Exercise instructions:
If a line in the records below contains the word "經濟日報", copy it out.

Supplied data:
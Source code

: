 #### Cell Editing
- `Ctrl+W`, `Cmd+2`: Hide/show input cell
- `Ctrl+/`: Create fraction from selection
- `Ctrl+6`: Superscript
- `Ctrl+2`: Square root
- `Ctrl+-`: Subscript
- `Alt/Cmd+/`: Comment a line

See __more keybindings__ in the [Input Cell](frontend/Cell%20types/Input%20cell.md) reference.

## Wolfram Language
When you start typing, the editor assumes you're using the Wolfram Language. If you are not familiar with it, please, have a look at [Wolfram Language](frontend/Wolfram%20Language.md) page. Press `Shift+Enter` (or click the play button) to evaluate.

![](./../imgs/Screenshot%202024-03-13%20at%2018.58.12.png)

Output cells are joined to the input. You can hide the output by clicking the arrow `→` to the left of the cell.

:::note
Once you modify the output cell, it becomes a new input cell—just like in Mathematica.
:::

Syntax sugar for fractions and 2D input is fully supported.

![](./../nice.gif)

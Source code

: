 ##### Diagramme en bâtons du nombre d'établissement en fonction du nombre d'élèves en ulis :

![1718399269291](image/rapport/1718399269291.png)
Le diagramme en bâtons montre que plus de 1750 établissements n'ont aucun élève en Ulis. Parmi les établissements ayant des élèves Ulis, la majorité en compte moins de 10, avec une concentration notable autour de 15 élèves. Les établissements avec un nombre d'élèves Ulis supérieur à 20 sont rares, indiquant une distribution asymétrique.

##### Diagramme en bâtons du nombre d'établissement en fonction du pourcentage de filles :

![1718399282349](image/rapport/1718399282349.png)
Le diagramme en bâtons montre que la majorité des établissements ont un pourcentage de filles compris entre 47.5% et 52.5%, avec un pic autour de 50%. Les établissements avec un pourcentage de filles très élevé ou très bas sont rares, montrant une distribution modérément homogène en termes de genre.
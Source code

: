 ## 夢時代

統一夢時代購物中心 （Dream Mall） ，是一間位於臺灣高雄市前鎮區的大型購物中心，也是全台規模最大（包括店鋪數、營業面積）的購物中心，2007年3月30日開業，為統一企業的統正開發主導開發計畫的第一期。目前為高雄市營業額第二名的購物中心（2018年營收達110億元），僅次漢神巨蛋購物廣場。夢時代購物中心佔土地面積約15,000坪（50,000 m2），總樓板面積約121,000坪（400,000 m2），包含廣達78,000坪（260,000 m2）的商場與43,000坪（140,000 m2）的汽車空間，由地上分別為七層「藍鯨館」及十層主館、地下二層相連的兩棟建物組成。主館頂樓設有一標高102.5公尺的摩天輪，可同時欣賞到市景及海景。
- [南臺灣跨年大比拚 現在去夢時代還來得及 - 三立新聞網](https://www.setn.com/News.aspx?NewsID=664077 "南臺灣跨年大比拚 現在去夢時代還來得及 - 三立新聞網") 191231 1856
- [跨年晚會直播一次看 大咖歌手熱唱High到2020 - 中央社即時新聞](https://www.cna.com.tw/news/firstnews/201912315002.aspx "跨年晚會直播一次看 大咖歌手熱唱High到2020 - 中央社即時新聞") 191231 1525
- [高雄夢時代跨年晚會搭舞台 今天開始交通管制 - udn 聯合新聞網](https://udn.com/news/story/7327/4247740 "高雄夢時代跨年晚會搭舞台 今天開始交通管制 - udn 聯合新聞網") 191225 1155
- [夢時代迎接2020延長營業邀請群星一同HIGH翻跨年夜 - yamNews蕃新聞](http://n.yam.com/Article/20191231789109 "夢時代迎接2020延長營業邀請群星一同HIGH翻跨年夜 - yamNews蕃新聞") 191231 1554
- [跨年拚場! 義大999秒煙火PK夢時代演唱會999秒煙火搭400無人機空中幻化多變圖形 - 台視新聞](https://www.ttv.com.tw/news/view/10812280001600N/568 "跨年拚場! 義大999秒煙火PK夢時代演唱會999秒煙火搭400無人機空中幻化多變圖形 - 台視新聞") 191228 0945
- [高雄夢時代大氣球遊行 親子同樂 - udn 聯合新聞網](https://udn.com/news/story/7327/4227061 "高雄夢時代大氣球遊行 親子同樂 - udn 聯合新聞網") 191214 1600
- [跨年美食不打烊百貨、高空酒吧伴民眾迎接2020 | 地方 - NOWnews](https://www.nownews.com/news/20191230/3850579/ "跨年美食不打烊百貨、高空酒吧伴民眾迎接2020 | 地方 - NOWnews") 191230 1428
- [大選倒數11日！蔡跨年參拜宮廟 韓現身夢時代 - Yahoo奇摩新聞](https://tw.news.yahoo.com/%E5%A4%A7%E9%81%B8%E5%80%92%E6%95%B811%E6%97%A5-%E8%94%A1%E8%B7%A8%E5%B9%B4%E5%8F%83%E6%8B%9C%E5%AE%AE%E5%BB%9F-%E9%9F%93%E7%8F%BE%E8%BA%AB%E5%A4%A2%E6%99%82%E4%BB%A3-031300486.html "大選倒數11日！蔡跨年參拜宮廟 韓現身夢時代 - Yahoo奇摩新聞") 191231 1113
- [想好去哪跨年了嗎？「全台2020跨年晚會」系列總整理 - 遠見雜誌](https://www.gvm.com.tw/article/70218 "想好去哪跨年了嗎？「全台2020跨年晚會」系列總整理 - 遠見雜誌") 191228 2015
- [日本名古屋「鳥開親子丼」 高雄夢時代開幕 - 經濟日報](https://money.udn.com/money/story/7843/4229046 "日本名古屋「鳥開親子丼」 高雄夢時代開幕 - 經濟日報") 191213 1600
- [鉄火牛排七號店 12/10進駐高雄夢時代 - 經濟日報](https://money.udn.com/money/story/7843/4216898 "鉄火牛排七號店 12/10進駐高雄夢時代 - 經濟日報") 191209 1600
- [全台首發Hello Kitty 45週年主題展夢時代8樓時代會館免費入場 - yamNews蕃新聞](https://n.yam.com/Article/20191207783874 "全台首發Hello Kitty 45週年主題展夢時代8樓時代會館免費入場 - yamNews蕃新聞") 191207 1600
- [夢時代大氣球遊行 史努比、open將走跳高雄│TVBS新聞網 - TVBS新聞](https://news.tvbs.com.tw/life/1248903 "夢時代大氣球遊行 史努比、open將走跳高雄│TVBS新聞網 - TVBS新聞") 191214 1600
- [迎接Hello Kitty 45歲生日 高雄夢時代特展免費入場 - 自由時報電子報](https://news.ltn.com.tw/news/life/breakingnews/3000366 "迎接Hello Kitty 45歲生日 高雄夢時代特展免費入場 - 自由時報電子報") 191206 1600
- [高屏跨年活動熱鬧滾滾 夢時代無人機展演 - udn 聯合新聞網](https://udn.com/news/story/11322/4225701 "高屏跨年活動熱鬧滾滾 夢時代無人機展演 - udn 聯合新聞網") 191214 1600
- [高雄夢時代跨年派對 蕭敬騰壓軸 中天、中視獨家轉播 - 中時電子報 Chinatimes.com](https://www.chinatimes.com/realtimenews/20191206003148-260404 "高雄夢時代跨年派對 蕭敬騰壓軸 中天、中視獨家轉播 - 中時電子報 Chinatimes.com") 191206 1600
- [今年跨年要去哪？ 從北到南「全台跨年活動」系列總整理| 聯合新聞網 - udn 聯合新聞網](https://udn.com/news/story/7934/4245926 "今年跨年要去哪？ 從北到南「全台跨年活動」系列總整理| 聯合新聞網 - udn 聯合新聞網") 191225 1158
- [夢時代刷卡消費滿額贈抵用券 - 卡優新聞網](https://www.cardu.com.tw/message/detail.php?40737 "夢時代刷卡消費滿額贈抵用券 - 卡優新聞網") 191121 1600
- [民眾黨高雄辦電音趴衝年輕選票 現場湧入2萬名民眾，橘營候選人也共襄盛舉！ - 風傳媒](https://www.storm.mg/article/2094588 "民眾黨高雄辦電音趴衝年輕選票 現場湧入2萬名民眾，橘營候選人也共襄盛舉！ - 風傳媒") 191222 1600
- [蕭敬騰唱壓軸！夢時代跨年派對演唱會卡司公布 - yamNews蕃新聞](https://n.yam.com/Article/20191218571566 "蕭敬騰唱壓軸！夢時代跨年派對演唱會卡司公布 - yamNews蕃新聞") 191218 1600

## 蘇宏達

Completed task:
- [日本名古屋「鳥開親子丼」 高雄夢時代開幕 - 經濟日報](https://money.udn.com/money/story/7843/4229046 "日本名古屋「鳥開親子丼」 高雄夢時代開幕 - 經濟日報") 191213 1600
- [鉄火牛排七號店 12/10進駐高雄夢時代 - 經濟日報](https://money.udn.com/money/story/7843/4216898 "鉄火牛排七號店 12/10進駐高雄夢時代 - 經濟日報") 191209 1600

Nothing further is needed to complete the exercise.